The top mobile phone maker by volume in the world, Nokia, today released earnings for the second quarter of 2010.
The company reported a massive operating loss of EUR 295-million, marking a significant 31-percent increase in operating losses compared to the same period last year.
Nokia is still shipping the most volume when it comes to mobile phones in the world, posting net sales of EUR 10-billion (shipping 111.1-million units in the period), up 1-percent YoY, but the company is suffering from slumping profits because it is selling fewer smartphones that normally carry higher margins.
From the total volume of shipped units, only 24-million were either smartphone or mobile computer devices.

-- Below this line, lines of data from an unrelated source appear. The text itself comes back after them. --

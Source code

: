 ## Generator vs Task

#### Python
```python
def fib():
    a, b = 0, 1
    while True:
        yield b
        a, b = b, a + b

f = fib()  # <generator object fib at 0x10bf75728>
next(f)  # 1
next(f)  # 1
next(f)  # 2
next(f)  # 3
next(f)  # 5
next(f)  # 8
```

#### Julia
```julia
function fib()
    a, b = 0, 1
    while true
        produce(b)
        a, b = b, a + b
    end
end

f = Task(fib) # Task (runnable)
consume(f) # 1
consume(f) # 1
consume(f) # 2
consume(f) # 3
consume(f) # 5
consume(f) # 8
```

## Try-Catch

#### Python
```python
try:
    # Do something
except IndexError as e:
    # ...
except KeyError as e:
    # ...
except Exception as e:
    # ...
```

Other business units Nokia owns, including NAVTEQ and Nokia Siemens Networks (NSN) have also underperformed in the second quarter of this fiscal year, posting significant losses in operating margin compared to the previous quarter.
Nokia chief executive officer Olli-Pekka Kallasvuo said today there are many reasons for investors to be optimistic about the company’s future, citing continued growth in the global mobile market.

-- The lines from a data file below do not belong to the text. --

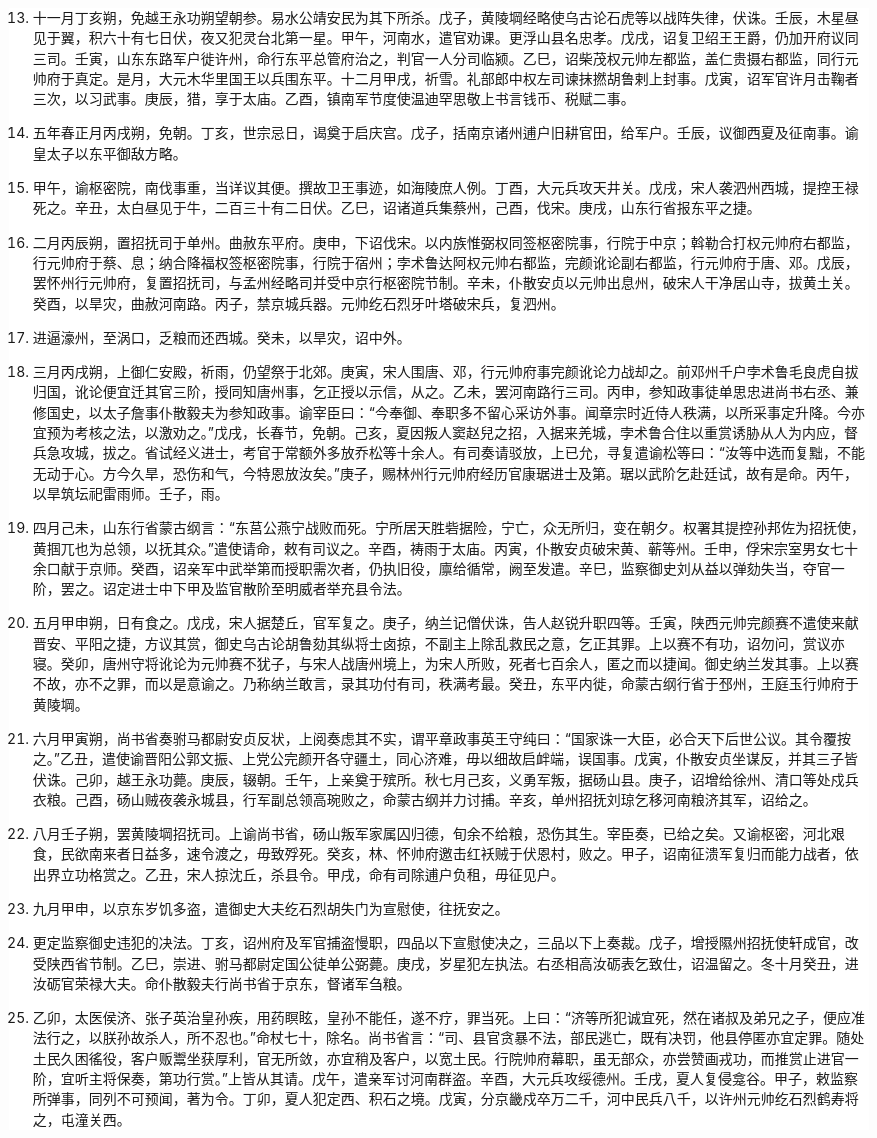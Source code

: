 13. <span id="本纪第十六_宣宗下-13"></span>
十一月丁亥朔，免越王永功朔望朝参。易水公靖安民为其下所杀。戊子，黄陵堈经略使乌古论石虎等以战阵失律，伏诛。壬辰，木星昼见于翼，积六十有七日伏，夜又犯灵台北第一星。甲午，河南水，遣官劝课。更浮山县名忠孝。戊戌，诏复卫绍王王爵，仍加开府议同三司。壬寅，山东东路军户徙许州，命行东平总管府治之，判官一人分司临颍。乙巳，诏柴茂权元帅左都监，盖仁贵摄右都监，同行元帅府于真定。是月，大元木华里国王以兵围东平。十二月甲戌，祈雪。礼部郎中权左司谏抹撚胡鲁剌上封事。戊寅，诏军官许月击鞠者三次，以习武事。庚辰，猎，享于太庙。乙酉，镇南军节度使温迪罕思敬上书言钱币、税赋二事。

14. <span id="本纪第十六_宣宗下-14"></span>
五年春正月丙戌朔，免朝。丁亥，世宗忌日，谒奠于启庆宫。戊子，括南京诸州逋户旧耕官田，给军户。壬辰，议御西夏及征南事。谕皇太子以东平御敌方略。

15. <span id="本纪第十六_宣宗下-15"></span>
甲午，谕枢密院，南伐事重，当详议其便。撰故卫王事迹，如海陵庶人例。丁酉，大元兵攻天井关。戊戌，宋人袭泗州西城，提控王禄死之。辛丑，太白昼见于牛，二百三十有二日伏。乙巳，诏诸道兵集蔡州，己酉，伐宋。庚戌，山东行省报东平之捷。

16. <span id="本纪第十六_宣宗下-16"></span>
二月丙辰朔，置招抚司于单州。曲赦东平府。庚申，下诏伐宋。以内族惟弼权同签枢密院事，行院于中京；斡勒合打权元帅府右都监，行元帅府于蔡、息；纳合降福权签枢密院事，行院于宿州；孛术鲁达阿权元帅右都监，完颜讹论副右都监，行元帅府于唐、邓。戊辰，罢怀州行元帅府，复置招抚司，与孟州经略司并受中京行枢密院节制。辛未，仆散安贞以元帅出息州，破宋人干净居山寺，拔黄土关。癸酉，以旱灾，曲赦河南路。丙子，禁京城兵器。元帅纥石烈牙叶塔破宋兵，复泗州。

17. <span id="本纪第十六_宣宗下-17"></span>
进逼濠州，至涡口，乏粮而还西城。癸未，以旱灾，诏中外。

18. <span id="本纪第十六_宣宗下-18"></span>
三月丙戌朔，上御仁安殿，祈雨，仍望祭于北郊。庚寅，宋人围唐、邓，行元帅府事完颜讹论力战却之。前邓州千户孛术鲁毛良虎自拔归国，讹论便宜迁其官三阶，授同知唐州事，乞正授以示信，从之。乙未，罢河南路行三司。丙申，参知政事徒单思忠进尚书右丞、兼修国史，以太子詹事仆散毅夫为参知政事。谕宰臣曰：“今奉御、奉职多不留心采访外事。闻章宗时近侍人秩满，以所采事定升降。今亦宜预为考核之法，以激劝之。”戊戌，长春节，免朝。己亥，夏因叛人窦赵兒之招，入据来羌城，孛术鲁合住以重赏诱胁从人为内应，督兵急攻城，拔之。省试经义进士，考官于常额外多放乔松等十余人。有司奏请驳放，上已允，寻复遣谕松等曰：“汝等中选而复黜，不能无动于心。方今久旱，恐伤和气，今特恩放汝矣。”庚子，赐林州行元帅府经历官康琚进士及第。琚以武阶乞赴廷试，故有是命。丙午，以旱筑坛祀雷雨师。壬子，雨。

19. <span id="本纪第十六_宣宗下-19"></span>
四月己未，山东行省蒙古纲言：“东莒公燕宁战败而死。宁所居天胜砦据险，宁亡，众无所归，变在朝夕。权署其提控孙邦佐为招抚使，黄掴兀也为总领，以抚其众。”遣使请命，敕有司议之。辛酉，祷雨于太庙。丙寅，仆散安贞破宋黄、蕲等州。壬申，俘宋宗室男女七十余口献于京师。癸酉，诏亲军中武举第而授职需次者，仍执旧役，廪给循常，阙至发遣。辛巳，监察御史刘从益以弹劾失当，夺官一阶，罢之。诏定进士中下甲及监官散阶至明威者举充县令法。

20. <span id="本纪第十六_宣宗下-20"></span>
五月甲申朔，日有食之。戊戌，宋人据楚丘，官军复之。庚子，纳兰记僧伏诛，告人赵锐升职四等。壬寅，陕西元帅完颜赛不遣使来献晋安、平阳之捷，方议其赏，御史乌古论胡鲁劾其纵将士卤掠，不副主上除乱救民之意，乞正其罪。上以赛不有功，诏勿问，赏议亦寝。癸卯，唐州守将讹论为元帅赛不犹子，与宋人战唐州境上，为宋人所败，死者七百余人，匿之而以捷闻。御史纳兰发其事。上以赛不故，亦不之罪，而以是意谕之。乃称纳兰敢言，录其功付有司，秩满考最。癸丑，东平内徙，命蒙古纲行省于邳州，王庭玉行帅府于黄陵堈。

21. <span id="本纪第十六_宣宗下-21"></span>
六月甲寅朔，尚书省奏驸马都尉安贞反状，上阅奏虑其不实，谓平章政事英王守纯曰：“国家诛一大臣，必合天下后世公议。其令覆按之。”乙丑，遣使谕晋阳公郭文振、上党公完颜开各守疆土，同心济难，毋以细故启衅端，误国事。戊寅，仆散安贞坐谋反，并其三子皆伏诛。己卯，越王永功薨。庚辰，辍朝。壬午，上亲奠于殡所。秋七月己亥，义勇军叛，据砀山县。庚子，诏增给徐州、清口等处戍兵衣粮。己酉，砀山贼夜袭永城县，行军副总领高琬败之，命蒙古纲并力讨捕。辛亥，单州招抚刘琼乞移河南粮济其军，诏给之。

22. <span id="本纪第十六_宣宗下-22"></span>
八月壬子朔，罢黄陵堈招抚司。上谕尚书省，砀山叛军家属囚归德，旬余不给粮，恐伤其生。宰臣奏，已给之矣。又谕枢密，河北艰食，民欲南来者日益多，速令渡之，毋致殍死。癸亥，林、怀帅府邀击红袄贼于伏恩村，败之。甲子，诏南征溃军复归而能力战者，依出界立功格赏之。乙丑，宋人掠沈丘，杀县令。甲戌，命有司除逋户负租，毋征见户。

23. <span id="本纪第十六_宣宗下-23"></span>
九月甲申，以京东岁饥多盗，遣御史大夫纥石烈胡失门为宣慰使，往抚安之。

24. <span id="本纪第十六_宣宗下-24"></span>
更定监察御史违犯的决法。丁亥，诏州府及军官捕盗慢职，四品以下宣慰使决之，三品以下上奏裁。戊子，增授隰州招抚使轩成官，改受陕西省节制。乙巳，崇进、驸马都尉定国公徒单公弼薨。庚戌，岁星犯左执法。右丞相高汝砺表乞致仕，诏温留之。冬十月癸丑，进汝砺官荣禄大夫。命仆散毅夫行尚书省于京东，督诸军刍粮。

25. <span id="本纪第十六_宣宗下-25"></span>
乙卯，太医侯济、张子英治皇孙疾，用药瞑眩，皇孙不能任，遂不疗，罪当死。上曰：“济等所犯诚宜死，然在诸叔及弟兄之子，便应准法行之，以朕孙故杀人，所不忍也。”命杖七十，除名。尚书省言：“司、县官贪暴不法，部民逃亡，既有决罚，他县停匿亦宜定罪。随处土民久困徭役，客户贩鬻坐获厚利，官无所敛，亦宜稍及客户，以宽土民。行院帅府幕职，虽无部众，亦尝赞画戎功，而推赏止进官一阶，宜听主将保奏，第功行赏。”上皆从其请。戊午，遣亲军讨河南群盗。辛酉，大元兵攻绥德州。壬戌，夏人复侵龛谷。甲子，敕监察所弹事，同列不可预闻，著为令。丁卯，夏人犯定西、积石之境。戊寅，分京畿戍卒万二千，河中民兵八千，以许州元帅纥石烈鹤寿将之，屯潼关西。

Additionally, the company is very optimistic about its upcoming Nokia N80 smartphone model that will be powered by the next-generation Symbian operating system version 3.
The company has not disclosed much information about the new operating system, only saying the N80 will deliver the most superior user experience of any other device from the company.

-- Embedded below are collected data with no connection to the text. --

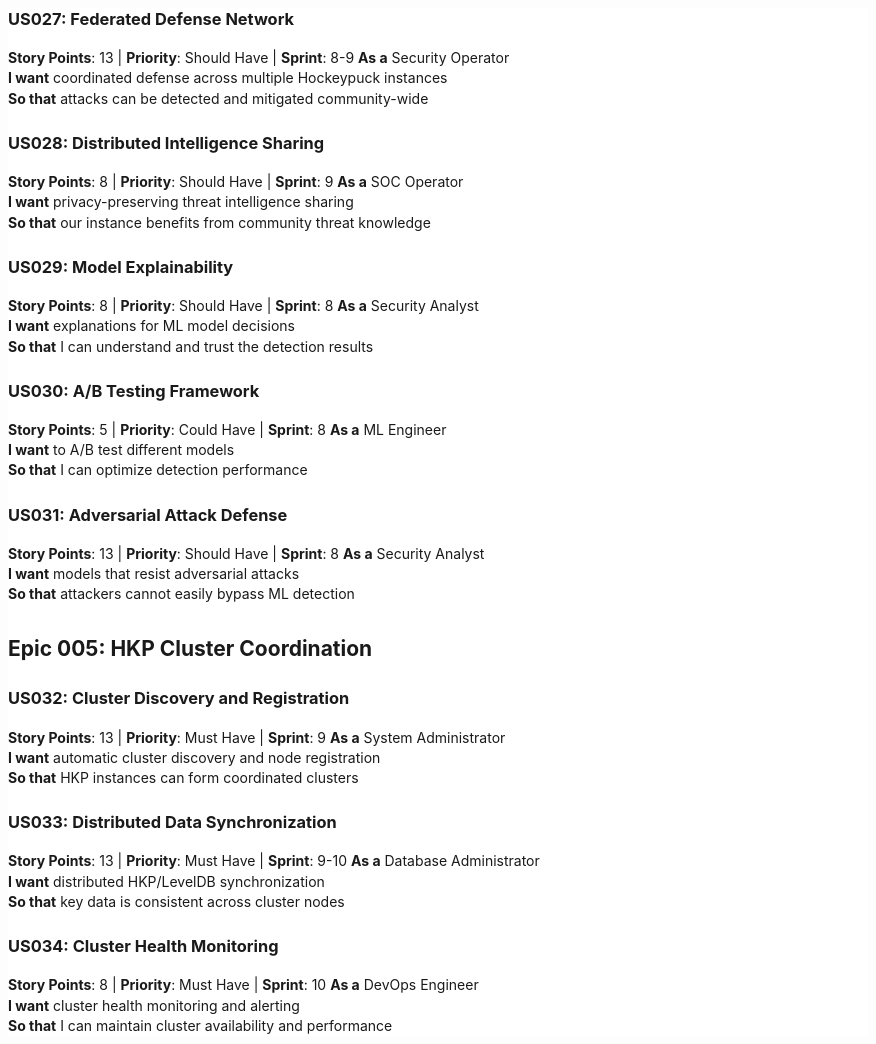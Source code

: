 ### US027: Federated Defense Network
**Story Points**: 13 | **Priority**: Should Have | **Sprint**: 8-9
**As a** Security Operator  
**I want** coordinated defense across multiple Hockeypuck instances  
**So that** attacks can be detected and mitigated community-wide

### US028: Distributed Intelligence Sharing
**Story Points**: 8 | **Priority**: Should Have | **Sprint**: 9
**As a** SOC Operator  
**I want** privacy-preserving threat intelligence sharing  
**So that** our instance benefits from community threat knowledge

### US029: Model Explainability
**Story Points**: 8 | **Priority**: Should Have | **Sprint**: 8
**As a** Security Analyst  
**I want** explanations for ML model decisions  
**So that** I can understand and trust the detection results

### US030: A/B Testing Framework
**Story Points**: 5 | **Priority**: Could Have | **Sprint**: 8
**As a** ML Engineer  
**I want** to A/B test different models  
**So that** I can optimize detection performance

### US031: Adversarial Attack Defense
**Story Points**: 13 | **Priority**: Should Have | **Sprint**: 8
**As a** Security Analyst  
**I want** models that resist adversarial attacks  
**So that** attackers cannot easily bypass ML detection

## Epic 005: HKP Cluster Coordination

### US032: Cluster Discovery and Registration
**Story Points**: 13 | **Priority**: Must Have | **Sprint**: 9
**As a** System Administrator  
**I want** automatic cluster discovery and node registration  
**So that** HKP instances can form coordinated clusters

### US033: Distributed Data Synchronization
**Story Points**: 13 | **Priority**: Must Have | **Sprint**: 9-10
**As a** Database Administrator  
**I want** distributed HKP/LevelDB synchronization  
**So that** key data is consistent across cluster nodes

### US034: Cluster Health Monitoring
**Story Points**: 8 | **Priority**: Must Have | **Sprint**: 10
**As a** DevOps Engineer  
**I want** cluster health monitoring and alerting  
**So that** I can maintain cluster availability and performance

The Nokia N80 will available some time in the third quarter.
Nokia continues to face intensifying competition from chief rivals, mainly Apple and Google.
Apple continues to see very strong demand for its iPhone 4 that includes seamless video conferencing, the most available apps on any smartphone, among other features.
The iPhone 4 is scheduled for its Canadian debut on July 30.
Earnings per share (EPS) was $0.6 in Q2 ’10, compared to $0.10 in Q2 ’09.
The Nokia stock (NYSE:NOK) closed nearly 4-percent up to $9.17 per share in today’s trading session.